▶

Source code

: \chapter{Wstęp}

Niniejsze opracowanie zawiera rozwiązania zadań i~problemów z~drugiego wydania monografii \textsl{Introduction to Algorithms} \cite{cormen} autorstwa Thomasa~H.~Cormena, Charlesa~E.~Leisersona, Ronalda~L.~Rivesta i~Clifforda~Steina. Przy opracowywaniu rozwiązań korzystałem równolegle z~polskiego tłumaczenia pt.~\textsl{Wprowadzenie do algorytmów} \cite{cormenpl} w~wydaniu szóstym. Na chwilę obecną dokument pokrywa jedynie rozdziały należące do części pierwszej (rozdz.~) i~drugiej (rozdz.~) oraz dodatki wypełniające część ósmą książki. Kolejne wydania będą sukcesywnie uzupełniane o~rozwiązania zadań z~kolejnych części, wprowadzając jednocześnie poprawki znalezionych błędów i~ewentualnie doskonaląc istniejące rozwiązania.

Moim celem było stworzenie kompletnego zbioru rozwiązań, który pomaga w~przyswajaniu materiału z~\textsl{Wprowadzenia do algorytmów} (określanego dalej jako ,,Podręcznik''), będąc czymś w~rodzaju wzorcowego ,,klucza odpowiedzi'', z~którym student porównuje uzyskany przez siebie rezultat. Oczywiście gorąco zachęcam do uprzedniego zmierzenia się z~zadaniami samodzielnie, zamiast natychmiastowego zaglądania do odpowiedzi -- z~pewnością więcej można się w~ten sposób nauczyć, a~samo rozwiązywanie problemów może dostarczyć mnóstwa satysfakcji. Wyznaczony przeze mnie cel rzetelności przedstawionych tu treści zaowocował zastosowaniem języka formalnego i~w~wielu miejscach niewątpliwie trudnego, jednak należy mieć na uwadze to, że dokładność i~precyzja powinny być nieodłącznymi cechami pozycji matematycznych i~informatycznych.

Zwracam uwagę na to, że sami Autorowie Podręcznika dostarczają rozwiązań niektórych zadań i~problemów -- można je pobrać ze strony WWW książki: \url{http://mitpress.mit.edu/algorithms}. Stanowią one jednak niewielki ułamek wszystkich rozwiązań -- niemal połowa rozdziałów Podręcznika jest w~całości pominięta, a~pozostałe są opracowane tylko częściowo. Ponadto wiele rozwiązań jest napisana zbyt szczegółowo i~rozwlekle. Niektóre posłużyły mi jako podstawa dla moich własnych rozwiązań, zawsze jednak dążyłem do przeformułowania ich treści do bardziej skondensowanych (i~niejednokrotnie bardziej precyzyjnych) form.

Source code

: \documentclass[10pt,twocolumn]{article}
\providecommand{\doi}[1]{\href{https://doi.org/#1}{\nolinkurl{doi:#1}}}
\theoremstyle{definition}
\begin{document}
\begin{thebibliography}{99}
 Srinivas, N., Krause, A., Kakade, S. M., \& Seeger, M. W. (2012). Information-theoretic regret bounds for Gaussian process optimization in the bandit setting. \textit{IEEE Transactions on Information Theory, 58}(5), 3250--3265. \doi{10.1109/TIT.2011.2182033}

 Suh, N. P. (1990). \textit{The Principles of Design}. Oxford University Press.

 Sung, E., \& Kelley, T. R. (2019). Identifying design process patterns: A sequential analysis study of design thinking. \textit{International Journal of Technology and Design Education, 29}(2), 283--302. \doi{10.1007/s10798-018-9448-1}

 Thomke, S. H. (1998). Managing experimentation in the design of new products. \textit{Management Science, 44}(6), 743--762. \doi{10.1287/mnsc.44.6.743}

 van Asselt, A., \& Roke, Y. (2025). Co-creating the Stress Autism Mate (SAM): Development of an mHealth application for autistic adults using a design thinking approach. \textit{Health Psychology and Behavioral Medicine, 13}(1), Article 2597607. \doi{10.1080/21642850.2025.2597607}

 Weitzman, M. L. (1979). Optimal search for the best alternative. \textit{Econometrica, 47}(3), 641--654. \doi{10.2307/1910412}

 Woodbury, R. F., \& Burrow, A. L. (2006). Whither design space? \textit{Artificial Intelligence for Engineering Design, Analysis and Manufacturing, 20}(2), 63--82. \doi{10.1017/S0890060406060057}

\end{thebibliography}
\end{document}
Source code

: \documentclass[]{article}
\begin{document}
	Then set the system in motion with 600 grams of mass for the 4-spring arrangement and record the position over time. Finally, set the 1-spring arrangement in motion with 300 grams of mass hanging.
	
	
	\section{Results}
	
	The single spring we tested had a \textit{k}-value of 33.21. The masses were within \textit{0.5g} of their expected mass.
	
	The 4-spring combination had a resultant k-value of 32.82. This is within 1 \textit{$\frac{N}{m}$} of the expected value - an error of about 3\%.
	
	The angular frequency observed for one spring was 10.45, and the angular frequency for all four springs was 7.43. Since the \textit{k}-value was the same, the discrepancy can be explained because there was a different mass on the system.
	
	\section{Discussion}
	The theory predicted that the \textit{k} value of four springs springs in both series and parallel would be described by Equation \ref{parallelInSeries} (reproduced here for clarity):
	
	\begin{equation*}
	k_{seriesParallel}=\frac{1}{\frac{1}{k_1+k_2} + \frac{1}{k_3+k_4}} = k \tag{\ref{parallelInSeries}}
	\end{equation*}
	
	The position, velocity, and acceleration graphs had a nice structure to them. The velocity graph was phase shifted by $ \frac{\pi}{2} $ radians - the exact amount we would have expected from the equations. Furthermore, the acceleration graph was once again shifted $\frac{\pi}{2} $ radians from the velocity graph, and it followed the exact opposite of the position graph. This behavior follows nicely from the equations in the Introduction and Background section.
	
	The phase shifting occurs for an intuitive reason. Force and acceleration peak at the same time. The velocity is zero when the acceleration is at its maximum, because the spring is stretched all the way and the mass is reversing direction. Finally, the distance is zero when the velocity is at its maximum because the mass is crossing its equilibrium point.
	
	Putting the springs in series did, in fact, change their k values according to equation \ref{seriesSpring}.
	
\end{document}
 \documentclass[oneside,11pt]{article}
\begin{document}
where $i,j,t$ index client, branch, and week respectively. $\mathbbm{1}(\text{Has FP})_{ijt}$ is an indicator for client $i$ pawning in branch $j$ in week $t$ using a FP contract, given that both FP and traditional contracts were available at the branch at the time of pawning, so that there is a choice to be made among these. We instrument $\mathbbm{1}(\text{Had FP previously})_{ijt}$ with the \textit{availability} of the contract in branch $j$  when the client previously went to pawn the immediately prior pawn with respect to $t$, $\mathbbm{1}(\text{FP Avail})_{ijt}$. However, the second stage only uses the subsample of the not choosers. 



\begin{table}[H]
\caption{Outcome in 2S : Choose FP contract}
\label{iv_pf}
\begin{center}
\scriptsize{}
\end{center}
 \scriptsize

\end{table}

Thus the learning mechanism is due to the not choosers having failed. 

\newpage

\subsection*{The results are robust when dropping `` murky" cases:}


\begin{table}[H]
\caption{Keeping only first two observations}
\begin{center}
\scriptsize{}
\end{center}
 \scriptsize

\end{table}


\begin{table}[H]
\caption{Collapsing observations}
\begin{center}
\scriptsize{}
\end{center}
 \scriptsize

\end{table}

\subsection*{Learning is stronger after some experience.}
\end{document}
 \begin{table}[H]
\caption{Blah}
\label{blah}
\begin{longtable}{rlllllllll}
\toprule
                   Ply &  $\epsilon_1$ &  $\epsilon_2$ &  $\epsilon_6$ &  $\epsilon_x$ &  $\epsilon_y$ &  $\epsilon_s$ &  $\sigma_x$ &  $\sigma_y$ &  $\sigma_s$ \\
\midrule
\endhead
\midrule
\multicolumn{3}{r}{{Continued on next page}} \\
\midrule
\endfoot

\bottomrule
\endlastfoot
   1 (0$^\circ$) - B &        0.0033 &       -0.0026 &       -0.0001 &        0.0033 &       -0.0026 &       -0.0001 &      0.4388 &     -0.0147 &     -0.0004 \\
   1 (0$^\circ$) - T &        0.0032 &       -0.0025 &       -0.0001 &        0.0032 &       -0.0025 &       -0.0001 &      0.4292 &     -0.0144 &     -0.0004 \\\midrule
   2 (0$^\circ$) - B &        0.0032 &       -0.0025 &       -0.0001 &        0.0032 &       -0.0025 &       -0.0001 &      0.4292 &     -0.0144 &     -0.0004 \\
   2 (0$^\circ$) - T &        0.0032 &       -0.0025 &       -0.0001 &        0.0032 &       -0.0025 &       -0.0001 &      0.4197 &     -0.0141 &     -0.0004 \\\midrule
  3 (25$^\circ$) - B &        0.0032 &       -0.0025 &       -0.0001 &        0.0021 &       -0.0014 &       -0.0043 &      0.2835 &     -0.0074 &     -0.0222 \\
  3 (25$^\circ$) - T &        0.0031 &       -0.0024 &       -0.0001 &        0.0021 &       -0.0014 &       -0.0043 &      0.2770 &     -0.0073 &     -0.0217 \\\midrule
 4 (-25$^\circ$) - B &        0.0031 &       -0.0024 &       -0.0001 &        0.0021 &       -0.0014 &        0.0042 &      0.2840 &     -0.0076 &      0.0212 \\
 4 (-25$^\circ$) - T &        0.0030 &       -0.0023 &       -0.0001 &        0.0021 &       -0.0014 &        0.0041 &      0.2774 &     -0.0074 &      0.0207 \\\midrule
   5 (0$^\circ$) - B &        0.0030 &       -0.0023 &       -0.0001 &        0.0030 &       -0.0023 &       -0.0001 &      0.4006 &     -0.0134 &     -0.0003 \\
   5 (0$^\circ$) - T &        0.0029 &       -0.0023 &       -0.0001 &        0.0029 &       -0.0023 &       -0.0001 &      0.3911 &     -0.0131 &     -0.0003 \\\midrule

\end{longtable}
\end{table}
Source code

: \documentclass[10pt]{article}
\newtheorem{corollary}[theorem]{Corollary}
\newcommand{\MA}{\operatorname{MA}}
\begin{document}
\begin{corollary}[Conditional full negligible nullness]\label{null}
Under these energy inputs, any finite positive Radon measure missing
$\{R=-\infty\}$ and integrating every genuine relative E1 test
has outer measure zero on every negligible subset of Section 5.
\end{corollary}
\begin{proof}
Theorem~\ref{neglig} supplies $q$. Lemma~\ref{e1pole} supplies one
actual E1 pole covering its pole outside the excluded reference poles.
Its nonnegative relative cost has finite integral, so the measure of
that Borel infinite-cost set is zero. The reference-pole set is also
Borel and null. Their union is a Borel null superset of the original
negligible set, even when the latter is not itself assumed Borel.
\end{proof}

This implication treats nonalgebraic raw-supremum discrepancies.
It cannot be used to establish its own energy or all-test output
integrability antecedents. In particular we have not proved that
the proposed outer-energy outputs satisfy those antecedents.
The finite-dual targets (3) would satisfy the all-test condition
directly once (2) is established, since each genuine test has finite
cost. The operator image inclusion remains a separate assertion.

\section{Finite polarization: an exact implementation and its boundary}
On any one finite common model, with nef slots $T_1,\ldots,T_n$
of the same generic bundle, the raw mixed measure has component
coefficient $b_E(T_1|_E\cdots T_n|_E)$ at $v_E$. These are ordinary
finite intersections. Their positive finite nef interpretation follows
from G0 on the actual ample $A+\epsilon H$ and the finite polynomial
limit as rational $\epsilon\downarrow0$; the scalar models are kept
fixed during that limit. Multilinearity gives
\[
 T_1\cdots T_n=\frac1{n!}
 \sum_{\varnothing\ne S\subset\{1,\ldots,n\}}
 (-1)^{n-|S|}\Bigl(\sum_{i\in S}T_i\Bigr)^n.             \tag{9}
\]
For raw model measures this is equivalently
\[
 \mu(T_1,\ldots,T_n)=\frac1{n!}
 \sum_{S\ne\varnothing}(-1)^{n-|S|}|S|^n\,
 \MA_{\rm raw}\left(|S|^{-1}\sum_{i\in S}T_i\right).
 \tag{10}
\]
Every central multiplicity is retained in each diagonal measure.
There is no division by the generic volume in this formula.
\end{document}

◀

Which lines of the data contain the string "zero"? Copy each one.

	The phase shifting occurs for an intuitive reason. Force and acceleration peak at the same time. The velocity is zero when the acceleration is at its maximum, because the spring is stretched all the way and the mass is reversing direction. Finally, the distance is zero when the velocity is at its maximum because the mass is crossing its equilibrium point.
has outer measure zero on every negligible subset of Section 5.
that Borel infinite-cost set is zero. The reference-pole set is also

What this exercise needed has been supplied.